Aylton

AS SOBRINHAS DO SR. EURÍPEDES

Toda época de natal as duas irmãs vinham de Recife para o Passo de Camaragibe em férias de fim de ano
Eram hóspedes de seu tio, Sr. Eurípedes, um cidadão gordo, de classe média que morava ao lado da igreja matriz.
Meninas lindas, parecidíssimas. A mais nova devia ter 15/16 anos. A outra, entre 17 e 18. A primeira tocava violino maravilhosamente e a segunda era um gênio no acordeon.
Todas as tardes, perto das seis horas, faziam uma espécie de sarau para os convidados dos donos da casa, Sr. Euripedes/D. Léla onde eram servidos sucos (ponche) bolinhos de fubá e café. Coisa fina.
Eu, menino solto na rua, ficava do lado de fora encostado no muro ouvindo aquelas músicas que me transportavam para um outro mundo.

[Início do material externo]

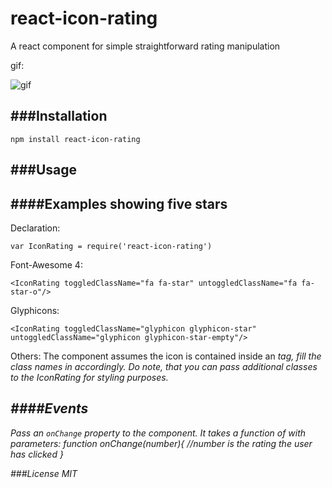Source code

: react-icon-rating
=================

A react component for simple straightforward rating manipulation

gif:

![gif](http://i.imgur.com/4fjlj5h.gif)

###Installation
---
`npm install react-icon-rating`

###Usage
---
####Examples showing five stars
----
Declaration:

`var IconRating = require('react-icon-rating')`


Font-Awesome 4:

`<IconRating toggledClassName="fa fa-star" untoggledClassName="fa fa-star-o"/>`


Glyphicons:

`<IconRating toggledClassName="glyphicon glyphicon-star" untoggledClassName="glyphicon glyphicon-star-empty"/>`


Others:
    The component assumes the icon is contained inside an <i> tag, fill the class names in accordingly.
    Do note, that you can pass additional classes to the IconRating for styling purposes.

####Events
---
Pass an `onChange` property to the component. It takes a function of with parameters:
    function onChange(number){
      //number is the rating the user has clicked
    }

###License
MIT
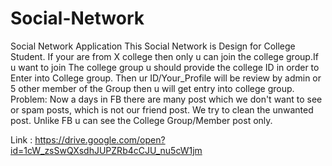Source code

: # Social-Network
Social Network Application
This Social Network is Design for College Student. If your are from X college then only u can join the college group.If u want to join The college group u should provide the college ID in order to Enter into College group. Then ur ID/Your_Profile will be review by admin or 5 other member of the Group then u will get entry into college group.
Problem:
Now a days in FB there are many post which we don't want to see or spam posts, which is not our friend post. We try to clean the unwanted post. Unlike FB u can see the College Group/Member post only.

Link : https://drive.google.com/open?id=1cW_zsSwQXsdhJUPZRb4cCJU_nu5cW1jm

Nunca perdia nenhum recital tanto pela qualidade musical quanto pela beleza da dupla. Eu tinha mais ou menos uns doze anos.
Um dia…
Eu estava saindo da missa vestindo minha “domingueira”: Camisa valisère, calça tropical e sapatos Vulcabrás – herdado do meu irmão mais velho – quando de repente uma delas se dirigiu a mim. Tive uma tremedeira indescritível. Aí ela me falou: “Menino, eu e minha irmã notamos que você não perde um recital nosso.
Hoje você será nosso convidado. Pode entrar lá em casa, já pedi permissão aos meus tios.

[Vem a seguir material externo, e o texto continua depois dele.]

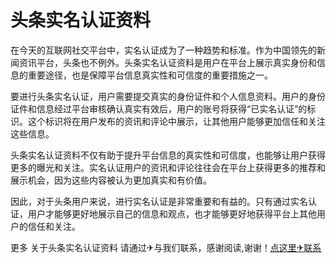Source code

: # 头条实名认证资料

在今天的互联网社交平台中，实名认证成为了一种趋势和标准。作为中国领先的新闻资讯平台，头条也不例外。头条实名认证资料是用户在平台上展示真实身份和信息的重要途径，也是保障平台信息真实性和可信度的重要措施之一。

要进行头条实名认证，用户需要提交真实的身份证件和个人信息资料。用户的身份证件和信息经过平台审核确认真实有效后，用户的账号将获得“已实名认证”的标识。这个标识将在用户发布的资讯和评论中展示，让其他用户能够更加信任和关注这些信息。

头条实名认证资料不仅有助于提升平台信息的真实性和可信度，也能够让用户获得更多的曝光和关注。实名认证用户的资讯和评论往往会在平台上获得更多的推荐和展示机会，因为这些内容被认为更加真实和有价值。

因此，对于头条用户来说，进行实名认证是非常重要和有益的。只有通过实名认证，用户才能够更好地展示自己的信息和观点，也才能够更好地获得平台上其他用户的信任和关注。

更多 关于头条实名认证资料 请通过✈与我们联系，感谢阅读,谢谢！[点这里✈联系](https://add.k02.cc)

Só não desmaiei porque estava bem alimentado, me confessado e comungado. Só disse isso: que bom!
“Hoje nossa apresentação é mais cedo. Começa às três horas. Não deixe de ir”.

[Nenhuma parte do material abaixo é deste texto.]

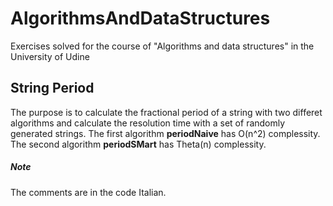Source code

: # AlgorithmsAndDataStructures
Exercises solved for the course of "Algorithms and data structures" in the University of Udine
## String Period 
The purpose is to calculate the fractional period of a string with two differet algorithms and calculate the resolution time with a set of randomly generated strings.
The first algorithm **periodNaive** has O(n^2) complessity.
The second algorithm **periodSMart** has Theta(n) complessity.
##### Note
The comments are in the code Italian.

Pronto: não pensei mais em outra coisa. Não disse nada a ninguém. Nem almoçar, almocei.
Um pouco antes da hora marcada tomei um belo e demorado banho. Troquei de camisa (outra valisère, de cor diferente), pedi pra minha mãe deixar a calça com vinco impecável, dei um trato no sapato e fui cumprir o meu destino.
Tomei um susto…
Ao chegar. Não tinha nenhum convidado. Só as duas, o “Seu” Eurípedes e d. Léla. Em cima da mesa tinha três tipos de sucos, frutas e bolinhos. Parecia um pique nique.
Aí começaram a tocar. Cada música mais bonita que a outra, principalmente francesas (chique à época), italianas e algumas que eu gostava mas não entendia bem.
Em dado momento a que tocava violino me perguntou qual música que eu gostaria de ouvir. Eu, nervoso, disse que gostava muito das que se tocava durante a semana santa ( tinha na cidade um serviço de alto falante, que em respeito ao Senhor só rodava a que se denominava sacra).
Ela parou por um momento e falou em voz alta: É isso aí…música clássica!
-Ô meu Deus, foi um dos melhores momentos de prazer da minha vida.
Iniciaram com As Quatro Estações de Vivaldi.
Deram um tempo e tocaram Pour Elise, de Beethoven. Fizeram um curto intervalo e deram um show com a Nona Sinfonia.
Encerraram com Jesus, Alegria dos Homens de J. S. Bach. Para a alegria daquele menino do interior, que sem saber (como elas mesmo disseram) tinha um gosto apurado por musica de qualidade.
Quando terminou o sarau, foi que me informaram. Eram alunas do Conservatório Musical do Recife e tinham como professores, Guerra Peixe e Cussy de Almeida e que aquele encontro foi feito especialmente para mim.
Saí de lá como se estivesse nas nuvens. Como se estivesse no céu. Se eu morresse naquele momento, morreria com um sorriso largo.
Depois daquele encontro nunca mais passei por lá para não perder o encanto do momento quer marcou minha vida.
E o tempo passou…
Nos fins dos anos noventa fui passar um carnaval em Porto da Rua. Ao caminhar em direção à praia vi uma senhora parecidíssima com uma das irmãs. Não sei se era a Lucy ou a Neide (os nomes delas).
E em plena folia passei ao seu lado assoviando a Nona.. Ela parou de repente, me olhou, olhou, olhou e seguiu em frente.
Tenho certeza de que era uma delas e ela teve certeza que era eu, um menino que sonhava e que até hoje se emociona quando ouve uma bela música. Clássica, de preferencia.
Lucy e Neide estarão sempre na minha memória. No meu coração!